Action item
Write out, without any change, the lines in the material below that run from the line with "## Experience" through the line with "- Nurtured relationships", both included.
^^^^
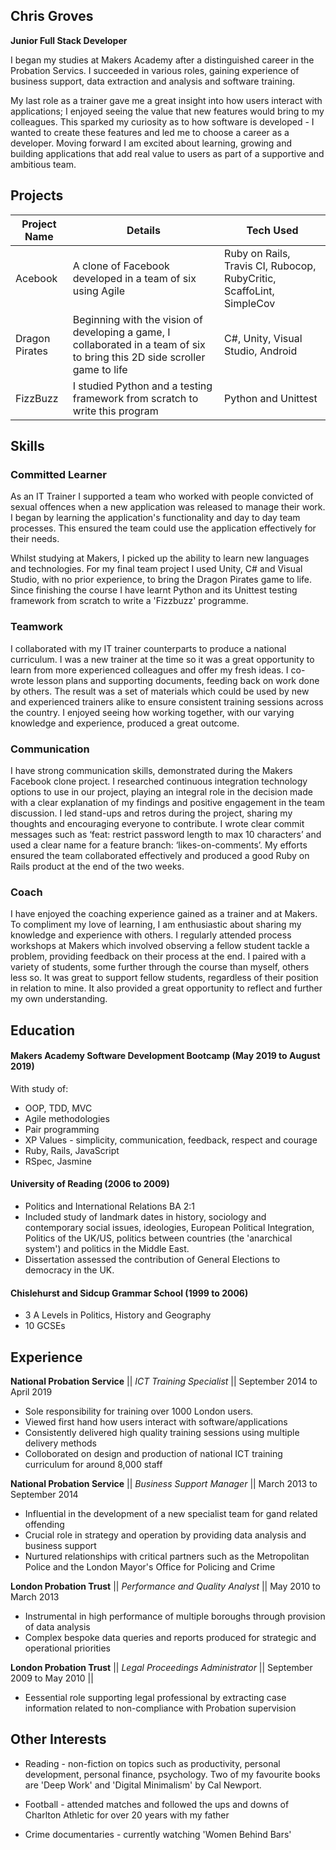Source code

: ## Chris Groves

**Junior Full Stack Developer**

I began my studies at Makers Academy after a distinguished career in the Probation Servics. I succeeded in various roles, gaining experience of business support, data extraction and analysis and software training. 

My last role as a trainer gave me a great insight into how users interact with applications; I enjoyed seeing the value that new features would bring to my colleagues. This sparked my curiosity as to how software is developed - I wanted to create these features and led me to choose a career as a developer. Moving forward I am excited about learning, growing and building applications that add real value to users as part of a supportive and ambitious team.

## Projects

| Project Name  | Details                                                                 | Tech Used                |
| ------------- | ------------------------------------------------------------------------|--------------------------|
| Acebook       | A clone of Facebook developed in a team of six using Agile              | Ruby on Rails, Travis CI, Rubocop,                                                                                             RubyCritic, ScaffoLint, SimpleCov | 
| Dragon Pirates| Beginning with the vision of developing a game, I collaborated in a team of six to bring this 2D side scroller game to life                                                                     | C#, Unity, Visual Studio, Android |                                                                       
| FizzBuzz      | I studied Python and a testing framework from scratch to write this program |Python and Unittest  |                                                                              

                                                           
                  

## Skills

### Committed Learner

As an IT Trainer I supported a team who worked with people convicted of sexual offences when a new application was released to manage their work. I began by learning the application's functionality and day to day team processes. This ensured the team could use the application effectively for their needs.

Whilst studying at Makers, I picked up the ability to learn new languages and technologies. For my final team project I used Unity, C# and Visual Studio, with no prior experience, to bring the Dragon Pirates game to life. Since finishing the course I have learnt Python and its Unittest testing framework from scratch to write a 'Fizzbuzz' programme.

### Teamwork

I collaborated with my IT trainer counterparts to produce a national curriculum. I was a new trainer at the time so it was a great opportunity to learn from more experienced colleagues and offer my fresh ideas. I co-wrote lesson plans and supporting documents, feeding back on work done by others. The result was a set of materials which could be used by new and experienced trainers alike to ensure consistent training sessions across the country. I enjoyed seeing how working together, with our varying knowledge and experience, produced a great outcome.

### Communication

I have strong communication skills, demonstrated during the Makers Facebook clone project. I researched continuous integration technology options to use in our project, playing an integral role in the decision made with a clear explanation of my findings and positive engagement in the team discussion. I led stand-ups and retros during the project, sharing my thoughts and encouraging everyone to contribute. I wrote clear commit messages such as ‘feat: restrict password length to max 10 characters’ and used a clear name for a feature branch: ‘likes-on-comments’. My efforts ensured the team collaborated effectively and produced a good Ruby on Rails product at the end of the two weeks.

### Coach

I have enjoyed the coaching experience gained as a trainer and at Makers. To compliment my love of learning, I am enthusiastic about sharing my knowledge and experience with others. I regularly attended process workshops at Makers which involved observing a fellow student tackle a problem, providing feedback on their process at the end. I paired with a variety of students, some further through the course than myself, others less so. It was great to support fellow students, regardless of their position in relation to mine. It also provided a great opportunity to reflect and further my own understanding. 


## Education

#### Makers Academy Software Development Bootcamp (May 2019 to August 2019)

With study of:

- OOP, TDD, MVC
- Agile methodologies
- Pair programming
- XP Values - simplicity, communication, feedback, respect and courage
- Ruby, Rails, JavaScript
- RSpec, Jasmine

#### University of Reading (2006 to 2009)

- Politics and International Relations BA 2:1
- Included study of landmark dates in history, sociology and contemporary social issues, ideologies, European Political Integration, Politics of the UK/US, politics between countries (the 'anarchical system') and politics in the Middle East. 
- Dissertation assessed the contribution of General Elections to democracy in the UK.

#### Chislehurst and Sidcup Grammar School (1999 to 2006)

- 3 A Levels in Politics, History and Geography
- 10 GCSEs

## Experience

**National Probation Service**  || *ICT Training Specialist* || September 2014 to April 2019

- Sole responsibility for training over 1000 London users.
- Viewed first hand how users interact with software/applications
- Consistently delivered high quality training sessions using multiple delivery methods
- Colloborated on design and production of national ICT training curriculum for around 8,000 staff


**National Probation Service** || *Business Support Manager* || March 2013 to September 2014

- Influential in the development of a new specialist team for gand related offending
- Crucial role in strategy and operation by providing data analysis and business support
- Nurtured relationships with critical partners such as the Metropolitan Police and the London Mayor's Office for Policing and Crime


**London Probation Trust** || *Performance and Quality Analyst* || May 2010 to March 2013 

- Instrumental in high performance of multiple boroughs through provision of data analysis
- Complex bespoke data queries and reports produced for strategic and operational priorities


**London Probation Trust** || *Legal Proceedings Administrator* || September 2009 to May 2010 || 

- Eessential role supporting legal professional by extracting case information related to non-compliance with Probation supervision


## Other Interests

- Reading - non-fiction on topics such as productivity, personal development, personal finance, psychology. Two of my favourite books are 'Deep Work' and 'Digital Minimalism' by Cal Newport.

- Football - attended matches and followed the ups and downs of Charlton Athletic for over 20 years with my father

- Crime documentaries - currently watching 'Women Behind Bars'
^^^^
Expected answer
## Experience

**National Probation Service**  || *ICT Training Specialist* || September 2014 to April 2019

- Sole responsibility for training over 1000 London users.
- Viewed first hand how users interact with software/applications
- Consistently delivered high quality training sessions using multiple delivery methods
- Colloborated on design and production of national ICT training curriculum for around 8,000 staff


**National Probation Service** || *Business Support Manager* || March 2013 to September 2014

- Influential in the development of a new specialist team for gand related offending
- Crucial role in strategy and operation by providing data analysis and business support
- Nurtured relationships with critical partners such as the Metropolitan Police and the London Mayor's Office for Policing and Crime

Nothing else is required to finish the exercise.